The World’s Top Restaurant Right Now Is in South America
Venezuelans have long put down roots in Lima, one of the world’s great gastronomic destinations, influencing the cuisine at restaurants like Mérito.
While much of Peru’s cuisine tends to coalesce around geography and ancestral traditions, Lima is something of an outlier. The food scene reimagines how to reflect the natural surroundings and history, incorporating the knife techniques Japanese-Peruvian cooks used to transform ceviche in the 1970s or local ingredients, like yacón, a semitropical tuber. Camu camu, a very tart Amazonian berry from the highlands and jungles, arrived with migrants fleeing violence in the 1980s and ’90s and can be seen throughout the city today, from the skewered beef hearts cooked on sidewalk grills to inimitable fine-dining destinations. Lima’s raw imagination and constant transformation are what continue to make the city one of the world’s great gastronomic destinations. More than a million Venezuelans have fled to Lima over the past decade, putting Harina P.A.N. on grocery shelves and opening areperas across the city. What lasting influence will come of this remains to be seen, but let’s hope it’s something like Mérito.
Venezuelan chef Juan Luis Martínez arrived in the city to cook at Central in 2014. There, he worked with potatoes and high-altitude pseudograins such as quinoa and amaranth that flowed to the restaurant from the Amazon and Andes, allowing him to see the overlaps in the great landscapes that connect Peru and Venezuela. In 2018, after developing close relationships with producers around Peru, he opened Mérito in a narrow, two-level space a couple of streets away. Eschewing the pretentiousness of fine dining, yet not quite a bistro either, it quickly gained a cult following.

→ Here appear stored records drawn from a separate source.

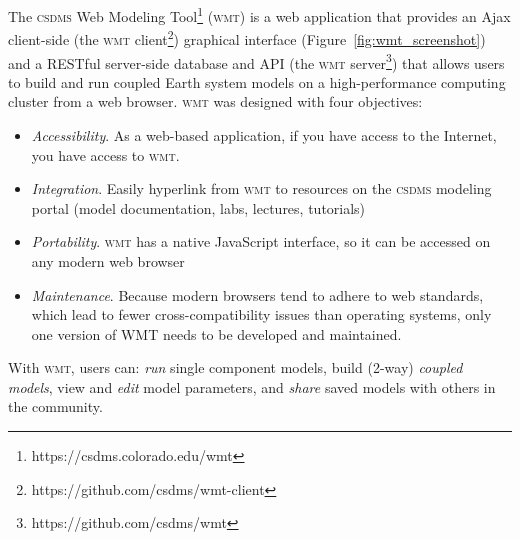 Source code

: \documentclass[11pt, oneside]{amsart}
\DeclareRobustCommand{\csdms}{\textsc{csdms}}
\DeclareRobustCommand{\wmt}{\textsc{wmt}}
\begin{document}
The \csdms{} Web Modeling Tool\footnote{https://csdms.colorado.edu/wmt}
(\wmt{}) is a web
application that provides an Ajax client-side (the \wmt{}
client\footnote{https://github.com/csdms/wmt-client}) graphical interface
(Figure~\ref{fig:wmt_screenshot}) and a RESTful
server-side database and API (the \wmt{} server\footnote{https://github.com/csdms/wmt}) that allows users to build and run coupled Earth system models on
a high-performance computing cluster from a web browser. \wmt{} was designed
with four objectives:
\begin{itemize}

\item \emph{Accessibility}. As a web-based application, if you have access
      to the Internet, you have access to \wmt{}.

\item \emph{Integration}. Easily hyperlink from \wmt{} to resources on the 
      \csdms{} modeling portal (model documentation, labs, lectures,
      tutorials)

\item \emph{Portability}. \wmt{} has a native JavaScript interface, so it can
      be accessed on any modern web browser

\item \emph{Maintenance}. Because modern browsers tend to adhere to web
      standards, which lead to fewer cross-compatibility issues than
      operating systems, only one version of WMT needs to be developed
      and maintained.

\end{itemize}
With \wmt{}, users can: \emph{run} single component models, build (2-way)
\emph{coupled models}, view and \emph{edit} model parameters, and \emph{share}
saved models with others in the community.

\end{document}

Alongside his Peruvian architect partner, Michelle Sikic, Martínez is quietly transforming long neglected yet architecturally rich storefronts into accessible hot spots where the influences are wide-ranging. Aside from Mérito, the duo has opened a bakery called Demo and Clon, a sort of “Mérito lite,” with a playful menu where the ceviche has guasacaca (a spiced avocado sauce), and arepas are stuffed with fish battered in a tempura made with loche, a northern Peruvian squash. Each space vibes with the eclectic roots of the bohemian Barranco neighborhood, emphasizing features like original adobe walls and hand-painted tiles.

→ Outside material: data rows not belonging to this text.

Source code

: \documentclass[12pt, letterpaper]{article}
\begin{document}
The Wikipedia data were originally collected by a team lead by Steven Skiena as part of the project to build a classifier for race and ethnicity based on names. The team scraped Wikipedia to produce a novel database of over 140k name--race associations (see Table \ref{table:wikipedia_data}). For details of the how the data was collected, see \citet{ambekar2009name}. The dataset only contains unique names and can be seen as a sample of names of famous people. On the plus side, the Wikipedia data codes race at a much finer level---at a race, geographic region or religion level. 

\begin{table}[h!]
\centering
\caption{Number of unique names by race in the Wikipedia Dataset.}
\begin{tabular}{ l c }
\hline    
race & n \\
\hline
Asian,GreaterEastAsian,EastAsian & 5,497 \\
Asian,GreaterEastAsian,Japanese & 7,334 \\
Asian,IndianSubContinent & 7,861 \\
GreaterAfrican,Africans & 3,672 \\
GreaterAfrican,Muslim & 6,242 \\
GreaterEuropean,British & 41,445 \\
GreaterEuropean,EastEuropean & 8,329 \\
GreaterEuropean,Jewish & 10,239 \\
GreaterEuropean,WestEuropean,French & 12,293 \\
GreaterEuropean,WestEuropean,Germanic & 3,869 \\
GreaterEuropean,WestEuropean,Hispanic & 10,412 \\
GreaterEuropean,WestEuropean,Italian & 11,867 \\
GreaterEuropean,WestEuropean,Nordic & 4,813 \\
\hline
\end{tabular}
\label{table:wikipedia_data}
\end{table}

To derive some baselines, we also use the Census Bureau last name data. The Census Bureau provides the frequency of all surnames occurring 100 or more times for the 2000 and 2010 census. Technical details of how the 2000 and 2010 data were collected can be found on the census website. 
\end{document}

Trying to pigeonhole what Martínez is doing with Mérito doesn’t quite work. Calling it fusion seems limiting. The restaurant is personal if anything. Some dishes on the menu feel more Venezuelan, like glazed pork belly served with arepas, but they are hardly hidebound by nostalgia. Then out comes a dish that’s 100% Peruvian: raw razor clams from Pacific waters and cushuro, spheres of blue-green algae from mountain lakes. But what to make of a dish of Andean tubers like the waxy oca or parsnip-like arracacha, spun into noodles or laminated into wide sheets, that takes a dish rooted in both countries yet has nothing to do with either? That’s just Martínez, spinning his own thread within Lima’s culinary tapestry.